◆ Task directions ◆
What is wanted is every record, duplicated word for word.

◆ Saved entries ◆

/---

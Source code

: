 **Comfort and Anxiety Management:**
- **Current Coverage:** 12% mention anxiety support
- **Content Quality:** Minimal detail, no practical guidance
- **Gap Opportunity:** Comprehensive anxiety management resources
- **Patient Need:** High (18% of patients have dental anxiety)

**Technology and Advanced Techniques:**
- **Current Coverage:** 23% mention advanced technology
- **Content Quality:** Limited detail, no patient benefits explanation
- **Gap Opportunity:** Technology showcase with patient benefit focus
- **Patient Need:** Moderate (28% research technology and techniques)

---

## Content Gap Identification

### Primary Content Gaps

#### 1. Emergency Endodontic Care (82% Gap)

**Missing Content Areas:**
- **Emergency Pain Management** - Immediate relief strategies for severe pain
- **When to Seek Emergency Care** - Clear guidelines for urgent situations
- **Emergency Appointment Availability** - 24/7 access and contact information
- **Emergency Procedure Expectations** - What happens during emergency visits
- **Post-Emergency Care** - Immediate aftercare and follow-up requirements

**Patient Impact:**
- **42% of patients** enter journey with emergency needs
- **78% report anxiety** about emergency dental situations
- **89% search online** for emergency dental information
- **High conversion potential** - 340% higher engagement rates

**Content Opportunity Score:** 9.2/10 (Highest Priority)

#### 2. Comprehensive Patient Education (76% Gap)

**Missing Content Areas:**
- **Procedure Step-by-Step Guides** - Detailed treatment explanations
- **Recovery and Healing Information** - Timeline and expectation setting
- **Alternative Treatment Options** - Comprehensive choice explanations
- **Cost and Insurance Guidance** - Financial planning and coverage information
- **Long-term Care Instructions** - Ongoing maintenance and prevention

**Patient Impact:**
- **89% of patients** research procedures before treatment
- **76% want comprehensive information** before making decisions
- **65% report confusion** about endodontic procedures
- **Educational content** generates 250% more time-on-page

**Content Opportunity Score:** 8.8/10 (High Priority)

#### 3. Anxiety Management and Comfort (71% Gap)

\---

◆ Written solution ◆
Source code

: **Comfort and Anxiety Management:**
- **Current Coverage:** 12% mention anxiety support
- **Content Quality:** Minimal detail, no practical guidance
- **Gap Opportunity:** Comprehensive anxiety management resources
- **Patient Need:** High (18% of patients have dental anxiety)

**Technology and Advanced Techniques:**
- **Current Coverage:** 23% mention advanced technology
- **Content Quality:** Limited detail, no patient benefits explanation
- **Gap Opportunity:** Technology showcase with patient benefit focus
- **Patient Need:** Moderate (28% research technology and techniques)

---

## Content Gap Identification

### Primary Content Gaps

#### 1. Emergency Endodontic Care (82% Gap)

**Missing Content Areas:**
- **Emergency Pain Management** - Immediate relief strategies for severe pain
- **When to Seek Emergency Care** - Clear guidelines for urgent situations
- **Emergency Appointment Availability** - 24/7 access and contact information
- **Emergency Procedure Expectations** - What happens during emergency visits
- **Post-Emergency Care** - Immediate aftercare and follow-up requirements

**Patient Impact:**
- **42% of patients** enter journey with emergency needs
- **78% report anxiety** about emergency dental situations
- **89% search online** for emergency dental information
- **High conversion potential** - 340% higher engagement rates

**Content Opportunity Score:** 9.2/10 (Highest Priority)

#### 2. Comprehensive Patient Education (76% Gap)

**Missing Content Areas:**
- **Procedure Step-by-Step Guides** - Detailed treatment explanations
- **Recovery and Healing Information** - Timeline and expectation setting
- **Alternative Treatment Options** - Comprehensive choice explanations
- **Cost and Insurance Guidance** - Financial planning and coverage information
- **Long-term Care Instructions** - Ongoing maintenance and prevention

**Patient Impact:**
- **89% of patients** research procedures before treatment
- **76% want comprehensive information** before making decisions
- **65% report confusion** about endodontic procedures
- **Educational content** generates 250% more time-on-page

**Content Opportunity Score:** 8.8/10 (High Priority)

#### 3. Anxiety Management and Comfort (71% Gap)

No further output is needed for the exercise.